> _AVAILABLE RECORDS_
━━━━━━━━━━━━━━━━━━━━━━━━━━━━━━

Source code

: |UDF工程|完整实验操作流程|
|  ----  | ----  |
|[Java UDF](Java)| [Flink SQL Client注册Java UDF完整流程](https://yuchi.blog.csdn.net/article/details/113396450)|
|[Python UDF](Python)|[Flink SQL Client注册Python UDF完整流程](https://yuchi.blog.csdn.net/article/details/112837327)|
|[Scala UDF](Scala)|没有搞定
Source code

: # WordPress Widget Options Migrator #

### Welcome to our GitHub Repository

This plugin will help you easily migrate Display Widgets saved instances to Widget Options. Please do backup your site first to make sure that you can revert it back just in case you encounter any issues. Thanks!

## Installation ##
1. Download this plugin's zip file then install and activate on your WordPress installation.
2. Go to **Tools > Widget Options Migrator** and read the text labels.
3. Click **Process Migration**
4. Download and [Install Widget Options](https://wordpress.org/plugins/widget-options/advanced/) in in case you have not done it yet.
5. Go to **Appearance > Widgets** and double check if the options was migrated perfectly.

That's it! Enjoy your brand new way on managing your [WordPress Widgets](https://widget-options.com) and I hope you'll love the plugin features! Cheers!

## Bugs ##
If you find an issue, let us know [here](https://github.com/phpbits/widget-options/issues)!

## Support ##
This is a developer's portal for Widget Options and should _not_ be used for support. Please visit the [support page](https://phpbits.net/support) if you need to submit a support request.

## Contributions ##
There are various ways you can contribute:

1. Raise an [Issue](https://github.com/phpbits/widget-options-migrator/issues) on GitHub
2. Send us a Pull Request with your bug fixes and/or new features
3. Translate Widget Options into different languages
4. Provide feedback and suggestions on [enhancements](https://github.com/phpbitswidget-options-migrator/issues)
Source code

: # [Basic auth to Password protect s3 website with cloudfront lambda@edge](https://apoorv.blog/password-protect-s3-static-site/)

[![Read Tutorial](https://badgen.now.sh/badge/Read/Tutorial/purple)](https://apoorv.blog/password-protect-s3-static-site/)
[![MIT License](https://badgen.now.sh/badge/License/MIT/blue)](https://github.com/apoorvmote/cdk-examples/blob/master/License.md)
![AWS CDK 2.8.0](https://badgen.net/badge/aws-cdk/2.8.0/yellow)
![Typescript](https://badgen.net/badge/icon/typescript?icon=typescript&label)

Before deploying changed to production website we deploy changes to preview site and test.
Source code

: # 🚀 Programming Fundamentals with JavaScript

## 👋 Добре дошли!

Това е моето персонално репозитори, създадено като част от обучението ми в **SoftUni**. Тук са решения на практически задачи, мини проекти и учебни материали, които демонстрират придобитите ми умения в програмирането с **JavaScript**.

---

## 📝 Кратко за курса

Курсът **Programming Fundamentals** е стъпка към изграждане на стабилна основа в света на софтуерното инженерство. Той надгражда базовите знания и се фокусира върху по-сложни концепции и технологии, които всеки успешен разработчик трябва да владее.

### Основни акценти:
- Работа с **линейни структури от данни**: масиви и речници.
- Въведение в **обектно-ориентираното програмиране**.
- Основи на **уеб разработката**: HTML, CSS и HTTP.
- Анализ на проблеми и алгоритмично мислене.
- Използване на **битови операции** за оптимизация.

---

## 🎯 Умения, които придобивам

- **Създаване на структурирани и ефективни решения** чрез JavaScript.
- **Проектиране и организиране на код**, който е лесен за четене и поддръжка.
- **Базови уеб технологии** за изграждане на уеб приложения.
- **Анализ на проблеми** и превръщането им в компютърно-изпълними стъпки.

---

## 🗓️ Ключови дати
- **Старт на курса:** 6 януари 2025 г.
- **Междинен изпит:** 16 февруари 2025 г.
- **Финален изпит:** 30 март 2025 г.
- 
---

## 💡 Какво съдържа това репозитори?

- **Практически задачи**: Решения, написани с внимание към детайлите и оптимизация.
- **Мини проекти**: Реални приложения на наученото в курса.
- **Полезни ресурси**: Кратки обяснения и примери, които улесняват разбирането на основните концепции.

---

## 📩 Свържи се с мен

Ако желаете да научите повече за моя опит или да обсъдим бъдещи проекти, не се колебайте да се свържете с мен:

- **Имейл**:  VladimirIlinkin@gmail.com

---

━━━━━━━━━━━━━━━━━━━━━━━━━━━━━━

> _PROBLEM_
The expected answer is a copy of each line in the listing above that contains "details".

> _EXERCISE SOLUTION_
|[Java UDF](Java)| [Flink SQL Client注册Java UDF完整流程](https://yuchi.blog.csdn.net/article/details/113396450)|
|[Python UDF](Python)|[Flink SQL Client注册Python UDF完整流程](https://yuchi.blog.csdn.net/article/details/112837327)|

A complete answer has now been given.